WHAT TO PRODUCE -> Below are entries; copy exactly the lines from the one with "The inside of" through the one with "The city of Praxis occupies", both included, and leave out the rest.

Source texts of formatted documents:

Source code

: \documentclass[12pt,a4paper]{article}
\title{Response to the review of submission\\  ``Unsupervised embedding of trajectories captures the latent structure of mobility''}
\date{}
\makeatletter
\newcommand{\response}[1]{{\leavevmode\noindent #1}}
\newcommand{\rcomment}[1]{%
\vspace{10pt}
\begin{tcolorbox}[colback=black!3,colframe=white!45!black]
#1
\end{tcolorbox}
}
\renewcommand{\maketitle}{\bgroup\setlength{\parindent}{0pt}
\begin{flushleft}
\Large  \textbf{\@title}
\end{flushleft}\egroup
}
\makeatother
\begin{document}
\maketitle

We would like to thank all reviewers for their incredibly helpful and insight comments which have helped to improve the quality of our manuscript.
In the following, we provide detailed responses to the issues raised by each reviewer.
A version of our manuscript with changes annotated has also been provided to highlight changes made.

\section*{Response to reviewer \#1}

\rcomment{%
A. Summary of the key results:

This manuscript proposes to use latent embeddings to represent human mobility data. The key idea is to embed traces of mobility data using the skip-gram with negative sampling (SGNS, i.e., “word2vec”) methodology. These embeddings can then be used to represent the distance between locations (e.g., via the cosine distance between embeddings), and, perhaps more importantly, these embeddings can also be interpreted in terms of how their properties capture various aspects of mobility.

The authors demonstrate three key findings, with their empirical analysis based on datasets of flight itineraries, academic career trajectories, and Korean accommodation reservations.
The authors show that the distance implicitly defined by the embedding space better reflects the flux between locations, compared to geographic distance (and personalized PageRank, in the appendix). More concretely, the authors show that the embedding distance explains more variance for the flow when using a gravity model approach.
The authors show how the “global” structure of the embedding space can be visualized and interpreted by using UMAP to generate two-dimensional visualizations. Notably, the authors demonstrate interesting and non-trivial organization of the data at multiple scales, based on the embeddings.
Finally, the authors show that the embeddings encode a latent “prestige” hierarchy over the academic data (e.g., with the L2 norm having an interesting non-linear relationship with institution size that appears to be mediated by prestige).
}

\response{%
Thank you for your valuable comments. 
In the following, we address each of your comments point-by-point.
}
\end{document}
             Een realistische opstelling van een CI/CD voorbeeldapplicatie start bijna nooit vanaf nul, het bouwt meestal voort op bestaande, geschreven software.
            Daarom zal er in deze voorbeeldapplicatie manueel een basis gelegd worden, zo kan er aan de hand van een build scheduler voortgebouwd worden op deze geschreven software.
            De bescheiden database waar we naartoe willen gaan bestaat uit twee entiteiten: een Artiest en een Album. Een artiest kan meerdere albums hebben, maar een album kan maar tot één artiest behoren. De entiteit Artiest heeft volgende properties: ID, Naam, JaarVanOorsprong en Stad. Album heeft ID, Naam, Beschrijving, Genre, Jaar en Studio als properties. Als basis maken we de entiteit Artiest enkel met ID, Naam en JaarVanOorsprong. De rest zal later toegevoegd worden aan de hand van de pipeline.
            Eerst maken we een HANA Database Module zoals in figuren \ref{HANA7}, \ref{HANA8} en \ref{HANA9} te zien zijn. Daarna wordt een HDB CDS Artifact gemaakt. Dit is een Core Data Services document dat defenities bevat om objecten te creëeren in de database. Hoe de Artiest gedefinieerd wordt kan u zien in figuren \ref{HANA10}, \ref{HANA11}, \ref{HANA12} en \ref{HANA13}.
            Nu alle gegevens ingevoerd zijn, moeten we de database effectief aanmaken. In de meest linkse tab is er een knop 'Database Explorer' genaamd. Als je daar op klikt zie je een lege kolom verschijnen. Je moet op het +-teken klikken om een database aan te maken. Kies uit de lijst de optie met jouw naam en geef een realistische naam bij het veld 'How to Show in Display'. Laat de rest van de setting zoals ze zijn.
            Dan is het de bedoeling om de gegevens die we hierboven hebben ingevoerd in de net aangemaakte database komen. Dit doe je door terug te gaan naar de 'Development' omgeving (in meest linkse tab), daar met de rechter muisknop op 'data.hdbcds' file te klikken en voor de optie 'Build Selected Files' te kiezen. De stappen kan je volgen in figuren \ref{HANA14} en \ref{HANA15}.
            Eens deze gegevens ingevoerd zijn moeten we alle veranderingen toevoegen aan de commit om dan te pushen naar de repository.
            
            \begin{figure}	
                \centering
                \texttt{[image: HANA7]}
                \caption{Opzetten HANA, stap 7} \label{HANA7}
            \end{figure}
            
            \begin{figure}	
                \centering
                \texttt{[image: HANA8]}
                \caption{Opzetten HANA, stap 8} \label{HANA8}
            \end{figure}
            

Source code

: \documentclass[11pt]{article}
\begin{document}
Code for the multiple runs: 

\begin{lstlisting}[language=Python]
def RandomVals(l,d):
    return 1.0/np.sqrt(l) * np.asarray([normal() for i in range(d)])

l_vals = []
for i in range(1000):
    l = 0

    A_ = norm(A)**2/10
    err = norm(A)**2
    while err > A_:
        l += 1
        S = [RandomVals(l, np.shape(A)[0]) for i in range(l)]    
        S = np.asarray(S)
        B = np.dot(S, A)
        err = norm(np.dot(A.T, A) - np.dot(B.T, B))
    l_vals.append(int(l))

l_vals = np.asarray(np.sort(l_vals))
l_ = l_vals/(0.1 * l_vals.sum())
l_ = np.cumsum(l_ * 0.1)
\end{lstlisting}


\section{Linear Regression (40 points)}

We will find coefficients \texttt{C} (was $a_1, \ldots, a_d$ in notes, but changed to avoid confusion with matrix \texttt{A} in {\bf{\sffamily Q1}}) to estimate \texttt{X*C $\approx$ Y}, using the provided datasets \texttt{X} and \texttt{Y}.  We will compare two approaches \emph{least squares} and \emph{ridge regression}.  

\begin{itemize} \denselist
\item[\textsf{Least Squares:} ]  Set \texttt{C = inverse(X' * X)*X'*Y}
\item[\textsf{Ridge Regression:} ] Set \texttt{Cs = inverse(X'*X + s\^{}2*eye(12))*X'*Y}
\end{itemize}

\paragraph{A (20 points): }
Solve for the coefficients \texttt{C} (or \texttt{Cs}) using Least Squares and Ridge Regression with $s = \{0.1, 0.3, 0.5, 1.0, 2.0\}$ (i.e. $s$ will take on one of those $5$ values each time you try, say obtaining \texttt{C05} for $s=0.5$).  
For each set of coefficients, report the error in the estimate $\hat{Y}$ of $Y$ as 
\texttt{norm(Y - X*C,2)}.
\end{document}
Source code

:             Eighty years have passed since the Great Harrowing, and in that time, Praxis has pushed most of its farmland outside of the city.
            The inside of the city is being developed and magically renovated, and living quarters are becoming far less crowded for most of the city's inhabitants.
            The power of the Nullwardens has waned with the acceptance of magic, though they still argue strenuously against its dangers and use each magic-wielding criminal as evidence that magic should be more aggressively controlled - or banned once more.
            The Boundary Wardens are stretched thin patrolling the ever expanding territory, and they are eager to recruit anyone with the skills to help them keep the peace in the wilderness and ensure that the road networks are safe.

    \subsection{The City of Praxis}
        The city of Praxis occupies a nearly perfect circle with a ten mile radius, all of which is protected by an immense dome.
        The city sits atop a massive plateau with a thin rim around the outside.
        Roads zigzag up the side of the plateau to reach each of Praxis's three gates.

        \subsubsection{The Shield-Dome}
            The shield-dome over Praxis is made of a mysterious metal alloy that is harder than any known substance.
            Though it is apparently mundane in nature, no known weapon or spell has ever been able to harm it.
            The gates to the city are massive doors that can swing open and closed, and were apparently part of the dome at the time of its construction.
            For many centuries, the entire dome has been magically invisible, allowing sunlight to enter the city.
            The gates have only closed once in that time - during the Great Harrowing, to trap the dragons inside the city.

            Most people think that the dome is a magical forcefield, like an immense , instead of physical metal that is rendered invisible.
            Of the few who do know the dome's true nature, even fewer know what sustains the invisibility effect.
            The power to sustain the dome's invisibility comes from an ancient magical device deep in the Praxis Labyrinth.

OUTPUT FOR THIS EXERCISE ->
            The inside of the city is being developed and magically renovated, and living quarters are becoming far less crowded for most of the city's inhabitants.
            The power of the Nullwardens has waned with the acceptance of magic, though they still argue strenuously against its dangers and use each magic-wielding criminal as evidence that magic should be more aggressively controlled - or banned once more.
            The Boundary Wardens are stretched thin patrolling the ever expanding territory, and they are eager to recruit anyone with the skills to help them keep the peace in the wilderness and ensure that the road networks are safe.

    \subsection{The City of Praxis}
        The city of Praxis occupies a nearly perfect circle with a ten mile radius, all of which is protected by an immense dome.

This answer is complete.